Clark W. Griswold said...

I agree with Professor Nellen that President Obama’s proposal for tax increases on “upper income” individuals and the Buffet rule need clarification. The lack of details in the National Economic Council’s Buffet rule report suggests that the National Economic Council does not know how it will achieve the desired result, which is to have individuals making over $1 million per year to have a higher effective tax rate than taxpayers in the middle class. If that is the case, I recommend that the National Economic Council focus on reforming the provisions of the tax code that have caused millionaires to have such low effective tax rates instead of adding more complexity to the Code through adding yet another code section. To increase millionaire’s effective tax rates, I recommend having capital gains and qualified dividends taxed at the same rate as ordinary income and adding another tax bracket for individuals making over $1 million per year.

My recommendation to reform provisions of the tax code that contribute to the undesirable result of millionaires paying lower effective tax rates is from a tax policy perspective than adding a surtax for millionaires. Applying the same tax rates for capital gain and ordinary income promotes fairness because taxpayers with similar amounts of income will pay the same tax rates regardless of how the income was derived. Applying the same tax rates to capital gains and ordinary income simplifies the tax code because one rate structure would apply to both categories of income. My recommendation would decrease the tax gap because wealthy taxpayers, such as hedge fund managers, would not be able to game the tax system and pay less in taxes by misclassifying their salary as capital gain income.

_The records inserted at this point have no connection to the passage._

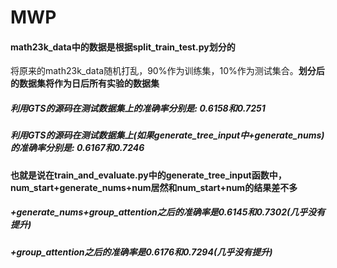 # MWP


#### math23k_data中的数据是根据split_train_test.py划分的
将原来的math23k_data随机打乱，90%作为训练集，10%作为测试集合。**划分后的数据集将作为日后所有实验的数据集**

##### 利用GTS的源码在测试数据集上的准确率分别是: 0.6158和0.7251
##### 利用GTS的源码在测试数据集上(如果generate_tree_input中+generate_nums)的准确率分别是: 0.6167和0.7246
**也就是说在train_and_evaluate.py中的generate_tree_input函数中，num_start+generate_nums+num居然和num_start+num的结果差不多**

##### +generate_nums+group_attention之后的准确率是0.6145和0.7302(几乎没有提升)
##### +group_attention之后的准确率是0.6176和0.7294(几乎没有提升)


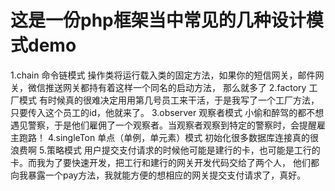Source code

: # 这是一份php框架当中常见的几种设计模式demo
1.chain 命令链模式
操作类将运行载入类的固定方法，如果你的短信网关，邮件网关，微信推送网关都持有着这样一个同名的启动方法，
那么就多了
2.factory 工厂模式
有时候真的很难决定用用第几号员工来干活，于是我写了一个工厂方法，只要传入这个员工的id，他就来了。
3.observer 观察者模式
小偷和醉驾的都不想遇见警察，于是他们雇佣了一个观察者。当观察者观察到特定的警察时，会提醒雇主跑路！
4.singleTon 单点（单例，单元素）模式
初始化很多数据库连接真的很浪费啊
5.策略模式
用户提交支付请求的时候他可能是建行的卡，也可能是工行的卡。而我为了要快速开发，把工行和建行的网关开发代码交给了两个人，
他们都向我暴露一个pay方法，我就能方便的想相应的网关提交支付请求了，真好。
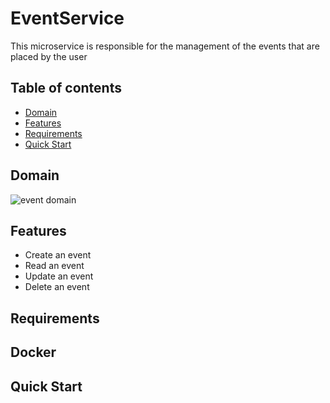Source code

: # EventService

This microservice is responsible for the management of the events that are placed by the user

## Table of contents

- [Domain](#introduction)
- [Features](#features)
- [Requirements](#requirements)
- [Quick Start](#quick-start)


## Domain
![event domain](https://github.com/Krownofficial/EventService/assets/126164146/f0ba3948-1646-4349-a444-9f445cce0a6a)



## Features
 - Create an event
 - Read an event
 - Update an event
 - Delete an event

## Requirements

## Docker

## Quick Start
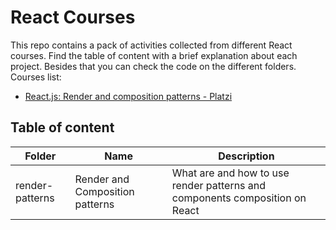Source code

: # React Courses

This repo contains a pack of activities collected from different React courses. Find the table of content with a brief explanation about each project. Besides that you can check the code on the different folders. Courses list:
- [React.js: Render and composition patterns - Platzi](https://platzi.com/clases/react-patrones-render/)

## Table of content

|Folder         | Name                            | Description |
|---------------|---------------------------------|-------------|
|render-patterns| Render and Composition patterns |  What are and how to use render patterns and components composition on React |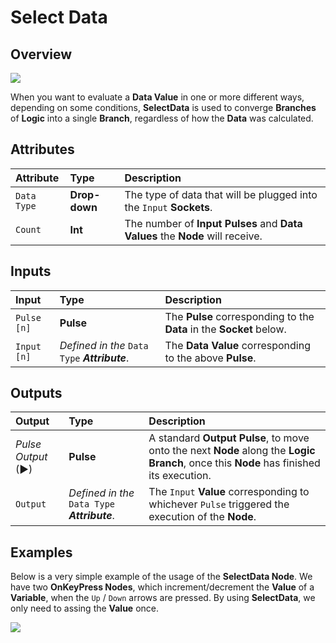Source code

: # Select Data

## Overview

![](../../.gitbook/assets/node-selectdata.png)

When you want to evaluate a **Data Value** in one or more different ways, depending on some conditions, **SelectData** is used to converge **Branches** of **Logic** into a single **Branch**, regardless of how the **Data** was calculated.

## Attributes

| Attribute | Type | Description |
| :--- | :--- | :--- |
| `Data Type` | **Drop-down** | The type of data that will be plugged into the `Input` **Sockets**. |
| `Count` | **Int** | The number of **Input Pulses** and **Data Values** the **Node** will receive. |

## Inputs

| Input | Type | Description |
| :--- | :--- | :--- |
| `Pulse [n]` | **Pulse** | The **Pulse** corresponding to the **Data** in the **Socket** below. |
| `Input [n]` | _Defined in the_ `Data Type` _**Attribute**_. | The **Data Value** corresponding to the above **Pulse**. |

## Outputs

| Output | Type | Description |
| :--- | :--- | :--- |
| _Pulse Output_ \(►\) | **Pulse** | A standard **Output Pulse**, to move onto the next **Node** along the **Logic Branch**, once this **Node** has finished its execution. |
| `Output` | _Defined in the_ `Data Type` _**Attribute**_. | The `Input` **Value** corresponding to whichever `Pulse` triggered the execution of the **Node**. |

## Examples

Below is a very simple example of the usage of the **SelectData Node**. We have two **OnKeyPress Nodes**, which increment/decrement the **Value** of a **Variable**, when the `Up` / `Down` arrows are pressed. By using **SelectData**, we only need to assing the **Value** once.

![](../../.gitbook/assets/example-selectdata.png)

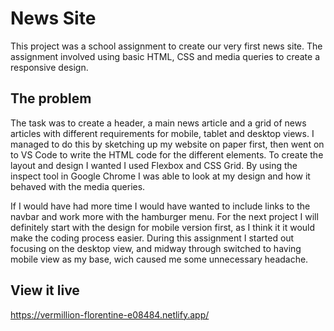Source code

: # News Site

This project was a school assignment to create our very first news site. The assignment involved using basic HTML, CSS and media queries to create a responsive design.


## The problem

The task was to create a header, a main news article and a grid of news articles with different requirements for mobile, tablet and desktop views. I managed to do this by sketching up my website on paper first, then went on to VS Code to write the HTML code for the different elements. To create the layout and design I wanted I used Flexbox and CSS Grid. By using the inspect tool in Google Chrome I was able to look at my design and how it behaved with the media queries. 

If I would have had more time I would have wanted to include links to the navbar and work more with the hamburger menu. For the next project I will definitely start with the design for mobile version first, as I think it it would make the coding process easier. During this assignment I started out focusing on the desktop view, and midway through switched to having mobile view as my base, wich caused me some unnecessary headache. 

## View it live

https://vermillion-florentine-e08484.netlify.app/
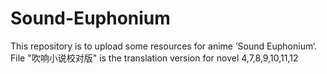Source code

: # Sound-Euphonium
This repository is to upload some resources for anime ’Sound Euphonium‘. 
File "吹响小说校对版" is the translation version for novel 4,7,8,9,10,11,12
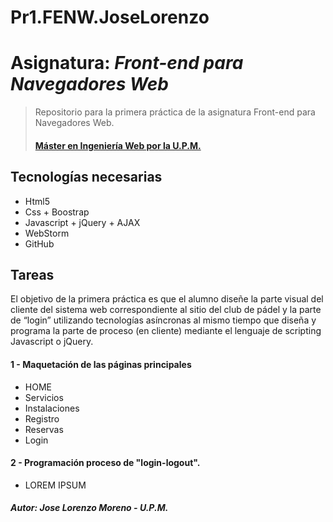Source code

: # Pr1.FENW.JoseLorenzo

# Asignatura: *Front-end para Navegadores Web*
> Repositorio para la primera práctica de la asignatura Front-end para Navegadores Web.
> #### [Máster en Ingeniería Web por la U.P.M.](http://miw.etsisi.upm.es)

## Tecnologías necesarias
* Html5
* Css + Boostrap
* Javascript + jQuery + AJAX
* WebStorm
* GitHub

## Tareas
El objetivo de la primera práctica es que el alumno diseñe la parte visual del cliente del sistema web
correspondiente al sitio del club de pádel y la parte de “login” utilizando tecnologías asíncronas al
mismo tiempo que diseña y programa la parte de proceso (en cliente) mediante el lenguaje de
scripting Javascript o jQuery.
#### 1 - Maquetación de las páginas principales
* HOME
* Servicios
* Instalaciones
* Registro
* Reservas
* Login
#### 2 - Programación proceso de "login-logout".
* LOREM IPSUM

##### Autor: Jose Lorenzo Moreno - U.P.M.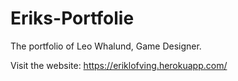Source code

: # Eriks-Portfolie

The portfolio of Leo Whalund, Game Designer.

Visit the website: https://eriklofving.herokuapp.com/ 
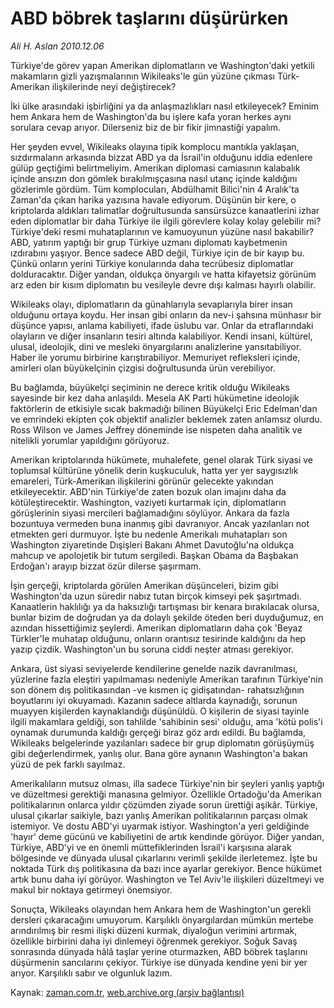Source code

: # ABD böbrek taşlarını düşürürken

*Ali H. Aslan 2010.12.06*

<td class="columnist-detail">
<p>Türkiye'de görev yapan Amerikan diplomatların ve Washington'daki yetkili makamların gizli yazışmalarının Wikileaks'le gün yüzüne çıkması Türk-Amerikan ilişkilerinde neyi değiştirecek?</p>
<p>
<div id="haberMetinDiv">
<p>İki ülke arasındaki işbirliğini ya da anlaşmazlıkları nasıl etkileyecek? Eminim hem Ankara hem de Washington'da bu işlere kafa yoran herkes aynı sorulara cevap arıyor. Dilerseniz biz de bir fikir jimnastiği yapalım.
<p>Her şeyden evvel, Wikileaks olayına tipik komplocu mantıkla yaklaşan, sızdırmaların arkasında bizzat ABD ya da İsrail'in olduğunu iddia edenlere gülüp geçtiğimi belirtmeliyim. Amerikan diplomasi camiasının kalabalık içinde ansızın don gömlek bırakılmışçasına nasıl utanç içinde kaldığını gözlerimle gördüm. Tüm komplocuları, Abdülhamit Bilici'nin 4 Aralık'ta Zaman'da çıkan harika yazısına havale ediyorum.
Düşünün bir kere, o kriptolarda aldıkları talimatlar doğrultusunda sansürsüzce kanaatlerini izhar eden diplomatlar bir daha Türkiye ile ilgili görevlere kolay kolay gelebilir mi? Türkiye'deki resmi muhataplarının ve kamuoyunun yüzüne nasıl bakabilir? ABD, yatırım yaptığı bir grup Türkiye uzmanı diplomatı kaybetmenin ızdırabını yaşıyor. Bence sadece ABD değil, Türkiye için de bir kayıp bu. Çünkü onların yerini Türkiye konularında daha tecrübesiz diplomatlar dolduracaktır. Diğer yandan, oldukça önyargılı ve hatta kifayetsiz görünüm arz eden bir kısım diplomatın bu vesileyle devre dışı kalması hayırlı olabilir.
<p>Wikileaks olayı, diplomatların da günahlarıyla sevaplarıyla birer insan olduğunu ortaya koydu. Her insan gibi onların da nev-i şahsına münhasır bir düşünce yapısı, anlama kabiliyeti, ifade üslubu var. Onlar da etraflarındaki olayların ve diğer insanların tesiri altında kalabiliyor. Kendi insani, kültürel, ulusal, ideolojik, dini ve mesleki önyargılarını analizlerine yansıtabiliyor. Haber ile yorumu birbirine karıştırabiliyor. Memuriyet refleksleri içinde, amirleri olan büyükelçinin çizgisi doğrultusunda ürün verebiliyor.
<p>Bu bağlamda, büyükelçi seçiminin ne derece kritik olduğu Wikileaks sayesinde bir kez daha anlaşıldı. Mesela AK Parti hükümetine ideolojik faktörlerin de etkisiyle sıcak bakmadığı bilinen Büyükelçi Eric Edelman'dan ve emrindeki ekipten çok objektif analizler beklemek zaten anlamsız olurdu. Ross Wilson ve James Jeffrey döneminde ise nispeten daha analitik ve nitelikli yorumlar yapıldığını görüyoruz.
<p>Amerikan kriptolarında hükümete, muhalefete, genel olarak Türk siyasi ve toplumsal kültürüne yönelik derin kuşkuculuk, hatta yer yer saygısızlık emareleri, Türk-Amerikan ilişkilerini görünür gelecekte yakından etkileyecektir. ABD'nin Türkiye'de zaten bozuk olan imajını daha da kötüleştirecektir. Washington, vaziyeti kurtarmak için, diplomatların görüşlerinin siyasi mercileri bağlamadığını söylüyor. Ankara da fazla bozuntuya vermeden buna inanmış gibi davranıyor. Ancak yazılanları not etmekten geri durmuyor. İşte bu nedenle Amerikalı muhatapları son Washington ziyaretinde Dışişleri Bakanı Ahmet Davutoğlu'na oldukça mahcup ve apolojetik bir tutum sergiledi. Başkan Obama da Başbakan Erdoğan'ı arayıp bizzat özür dilerse şaşırmam.
<p>İşin gerçeği, kriptolarda görülen Amerikan düşünceleri, bizim gibi Washington'da uzun süredir nabız tutan birçok kimseyi pek şaşırtmadı. Kanaatlerin haklılığı ya da haksızlığı tartışması bir kenara bırakılacak olursa, bunlar bizim de doğrudan ya da dolaylı şekilde öteden beri duyduğumuz, en azından hissettiğimiz şeylerdi. Amerikan diplomatların daha çok 'Beyaz Türkler'le muhatap olduğunu, onların orantısız tesirinde kaldığını da hep yazıp çizdik. Washington'un bu soruna ciddi neşter atması gerekiyor.
<p>Ankara, üst siyasi seviyelerde kendilerine genelde nazik davranılması, yüzlerine fazla eleştiri yapılmaması nedeniyle Amerikan tarafının Türkiye'nin son dönem dış politikasından -ve kısmen iç gidişatından- rahatsızlığının boyutlarını iyi okuyamadı. Kazanın sadece altlarda kaynadığı, sorunun muayyen kişilerden kaynaklandığı düşünüldü. O kişilerin de siyasi tayinle ilgili makamlara geldiği, son tahlilde 'sahibinin sesi' olduğu, ama 'kötü polis'i oynamak durumunda kaldığı gerçeği biraz göz ardı edildi. Bu bağlamda, Wikileaks belgelerinde yazılanları sadece bir grup diplomatın görüşüymüş gibi değerlendirmek, yanlış olur. Bana göre aynanın Washington'a bakan yüzü de pek farklı sayılmaz.
<p>Amerikalıların mutsuz olması, illa sadece  Türkiye'nin bir şeyleri yanlış yaptığı ve düzeltmesi gerektiği manasına gelmiyor. Özellikle Ortadoğu'da Amerikan politikalarının onlarca yıldır çözümden  ziyade sorun ürettiği aşikâr. Türkiye, ulusal çıkarlar saikiyle, bazı yanlış Amerikan politikalarının parçası olmak istemiyor. Ve dostu ABD'yi uyarmak istiyor. Washington'a yeri geldiğinde 'hayır' deme gücünü ve kabiliyetini de artık kendinde görüyor. Diğer yandan, Türkiye, ABD'yi ve en önemli müttefiklerinden İsrail'i karşısına alarak bölgesinde ve dünyada ulusal çıkarlarını verimli şekilde ilerletemez. İşte bu noktada Türk dış politikasına da bazı ince ayarlar gerekiyor. Bence hükümet artık bunu daha iyi görüyor. Washington ve Tel Aviv'le ilişkileri düzeltmeyi ve makul bir noktaya getirmeyi önemsiyor.
<p>Sonuçta, Wikileaks olayından hem Ankara hem de Washington'un gerekli dersleri çıkaracağını umuyorum. Karşılıklı önyargılardan mümkün mertebe arındırılmış bir resmi ilişki düzeni kurmak, diyaloğun verimini artırmak, özellikle birbirini daha iyi dinlemeyi öğrenmek gerekiyor. Soğuk Savaş sonrasında dünyada hâlâ taşlar yerine oturmazken, ABD böbrek taşlarını düşürmenin sancılarını çekiyor. Türkiye ise dünyada kendine yeni bir yer arıyor. Karşılıklı sabır ve olgunluk lazım.
</p></p></p></p></p></p></p></p></p></div>
</p>
<a href="http://web.archive.org/web/20110204052005/mailto:a.aslan@zaman.com.tr">
</a></td>

Kaynak: [zaman.com.tr](http://zaman.com.tr/yazar.do?yazino=1061467), [web.archive.org (arşiv bağlantısı)](http://web.archive.org/web/20110204052005/http://www.zaman.com.tr:80/yazar.do?yazino=1061467)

In contrast, adding a Buffet rule may actually be unfair to certain millionaires. The Buffet rule doesn’t appear to consider the possibility that millionaires may have made a portion of their fortunes from foreign source income, on which they have already paid considerable foreign taxes. These taxpayers would qualify for the foreign tax credit and this could lower their effective U.S. tax rate considerably. Is it fair for these taxpayers to pay a minimum tax rate on their income when they have already paid their share of taxes to the foreign governments?